Exercise description: The answer must be exactly the lines from the one containing "to applications via" through the end of the material, with both ends kept and no other lines.

___ Data extract ___

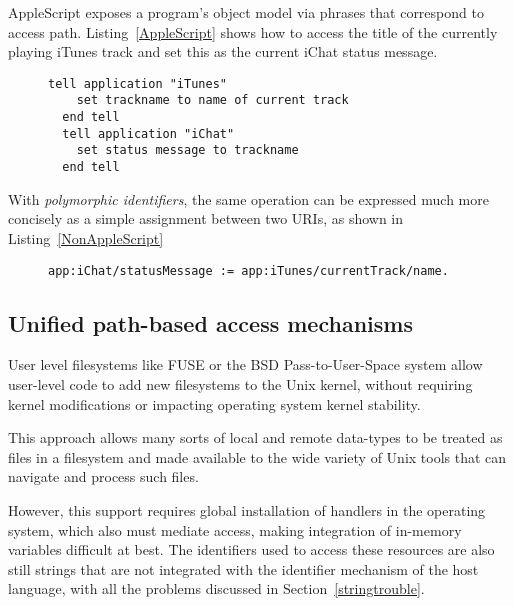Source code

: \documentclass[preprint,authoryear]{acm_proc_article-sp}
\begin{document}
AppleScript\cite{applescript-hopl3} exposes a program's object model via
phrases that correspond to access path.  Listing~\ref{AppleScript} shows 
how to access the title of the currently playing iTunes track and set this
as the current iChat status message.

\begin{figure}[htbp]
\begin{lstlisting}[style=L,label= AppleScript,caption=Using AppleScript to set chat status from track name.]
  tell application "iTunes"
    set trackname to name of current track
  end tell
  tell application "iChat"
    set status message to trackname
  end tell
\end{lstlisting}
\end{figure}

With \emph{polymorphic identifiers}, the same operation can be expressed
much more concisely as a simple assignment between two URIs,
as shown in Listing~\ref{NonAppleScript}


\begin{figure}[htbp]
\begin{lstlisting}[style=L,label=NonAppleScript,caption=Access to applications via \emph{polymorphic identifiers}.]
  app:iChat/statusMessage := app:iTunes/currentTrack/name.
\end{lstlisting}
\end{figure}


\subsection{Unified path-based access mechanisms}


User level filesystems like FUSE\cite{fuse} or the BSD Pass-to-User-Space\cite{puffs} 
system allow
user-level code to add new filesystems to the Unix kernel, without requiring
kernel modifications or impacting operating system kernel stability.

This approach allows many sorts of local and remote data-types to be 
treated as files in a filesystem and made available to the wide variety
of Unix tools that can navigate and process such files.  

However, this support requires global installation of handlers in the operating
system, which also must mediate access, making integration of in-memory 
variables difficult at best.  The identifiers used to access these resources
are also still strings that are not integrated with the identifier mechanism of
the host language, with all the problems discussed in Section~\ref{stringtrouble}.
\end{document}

___

Task answer:
\begin{lstlisting}[style=L,label=NonAppleScript,caption=Access to applications via \emph{polymorphic identifiers}.]
  app:iChat/statusMessage := app:iTunes/currentTrack/name.
\end{lstlisting}
\end{figure}


\subsection{Unified path-based access mechanisms}


User level filesystems like FUSE\cite{fuse} or the BSD Pass-to-User-Space\cite{puffs} 
system allow
user-level code to add new filesystems to the Unix kernel, without requiring
kernel modifications or impacting operating system kernel stability.

This approach allows many sorts of local and remote data-types to be 
treated as files in a filesystem and made available to the wide variety
of Unix tools that can navigate and process such files.  

However, this support requires global installation of handlers in the operating
system, which also must mediate access, making integration of in-memory 
variables difficult at best.  The identifiers used to access these resources
are also still strings that are not integrated with the identifier mechanism of
the host language, with all the problems discussed in Section~\ref{stringtrouble}.
\end{document}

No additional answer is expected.